The Bureau of Prisons confirmed to The Associated Press that “responding employees initiated life-saving measures for one incarcerated individual” at the Federal Correctional Institution in Tucson. “No employees were injured during the incident,” continued their statement. Visitation to the facility, which houses 380 inmates, has been suspended.
On Saturday (Nov. 25), Minnesota Attorney General Keith Ellison said that he was “sad to hear that Derek Chauvin was the target of violence. He was duly convicted of his crimes, and, like any incarcerated individual, he should be able to serve his sentence without fear of retaliation or violence.”
Ellison, who led the prosecution in the trial against Chauvin in 2021, released a book in May titled, “Break the Wheel: Ending the Cycle of Police Violence.” The book revisits the murder case of Floyd and the country’s reckoning with police violence and accountability.
The disgraced cop is concurrently serving two sentences of over 20 years each for the death of Floyd and for the violation of a 14-year-old boy’s civil rights. He was convicted of second-degree unintentional murder, third-degree murder, and second-degree manslaughter in a highly publicized trial in April 2021. As widely reported by REVOLT, Chauvin kneeled on Floyd’s neck and back for nine minutes as the 46-year-old pleaded that he was unable to breathe.
In February 2022, Chauvin pleaded guilty to civil rights violations in a separate case where he was accused of kneeling on a 14-year-old’s in a similar fashion during an arrest in 2017.
On Monday (Nov. 20), the U.S. Supreme Court denied Chauvin’s appeal to overturn the guilty verdict in the Floyd case.
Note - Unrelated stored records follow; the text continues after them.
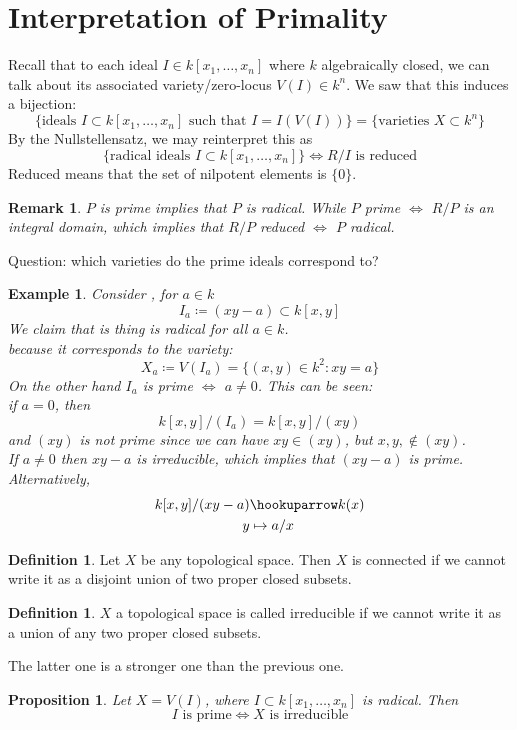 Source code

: \documentclass[12pt]{article}
\newtheorem{remark}[theorem]{Remark}
\newtheorem{prop}[theorem]{Proposition}
\newtheorem*{eg}{Example}
\theoremstyle{definition}
\newtheorem{definition}[theorem]{Definition}
\begin{document}
\section*{Interpretation of Primality}
Recall that to each ideal $I\in k[x_1,\dots,x_n]$ where $k$ algebraically closed, we can talk about its associated variety/zero-locus $V(I)\in k^n$. We saw that this induces a bijection:
\[
\{\text{ideals $I\subset k[x_1,\dots, x_n]$ such that $I=I(V(I))$}\} = \{\text{varieties $X\subset k^n$}\}
\]
By the Nullstellensatz, we may reinterpret this as
\[
\{\text{radical ideals $I\subset k[x_1,\dots,x_n]$}\} \iff R/I\text{ is reduced}
\]
Reduced means that the set of nilpotent elements is $\{0\}$.\\
\begin{remark}
$P$ is prime implies that $P$ is radical. While $P$ prime $\iff$ $R/P$ is an integral domain, which implies that $R/P$ reduced $\iff$ $P$ radical.
\end{remark}
Question: which varieties do the prime ideals correspond to?
\begin{eg}
Consider , for $a\in k$
\[
I_a \coloneqq (xy-a) \subset k[x,y]
\]
We claim that is thing is radical for all $a\in k$.\\
because it corresponds to the variety:
\[
X_a \coloneqq V(I_a) =\{(x,y)\in k^2: xy=a\}
\]
On the other hand $I_a$ is prime $\iff$ $a\neq 0$. This can be seen:\\
if $a=0$, then 
\[
k[x,y]/(I_a) = k[x,y]/(xy)
\]
and $(xy)$ is not prime since we can have $xy\in (xy)$, but $x,y, \notin (xy)$.\\
If $a\neq 0$ then $xy-a$ is irreducible, which implies that $(xy-a)$ is prime. Alternatively,
\begin{align*}
 k[x,y]/(xy-a) &\hookuparrow k(x)\\
y & \mapsto a/x
\end{align*}
\end{eg}
\begin{definition}
Let $X$ be any topological space. Then $X$ is connected if we cannot write it as a disjoint union of two proper closed subsets. 
\end{definition}
\begin{definition}
$X$ a topological space is called irreducible if we cannot write it as a union of any two proper closed subsets.
\end{definition}
The latter one is a stronger one than the previous one.
\begin{prop}
Let $X=V(I)$, where $I\subset k[x_1,\dots, x_n]$ is radical. Then
\[
I\text{ is prime} \iff X\text{ is irreducible}
\]
\end{prop}
\end{document}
His lawyers argued that he did not receive a fair trial due to the publicity surrounding the case. Additional officers charged in relation to the fatal arrest include J. Alexander Kueng, Thomas Lane and Tou Thao, who were each convicted of depriving Floyd of his civil rights. Kueng and Thao were also convicted of failing to intervene as Chauvin kneeled on the man’s neck.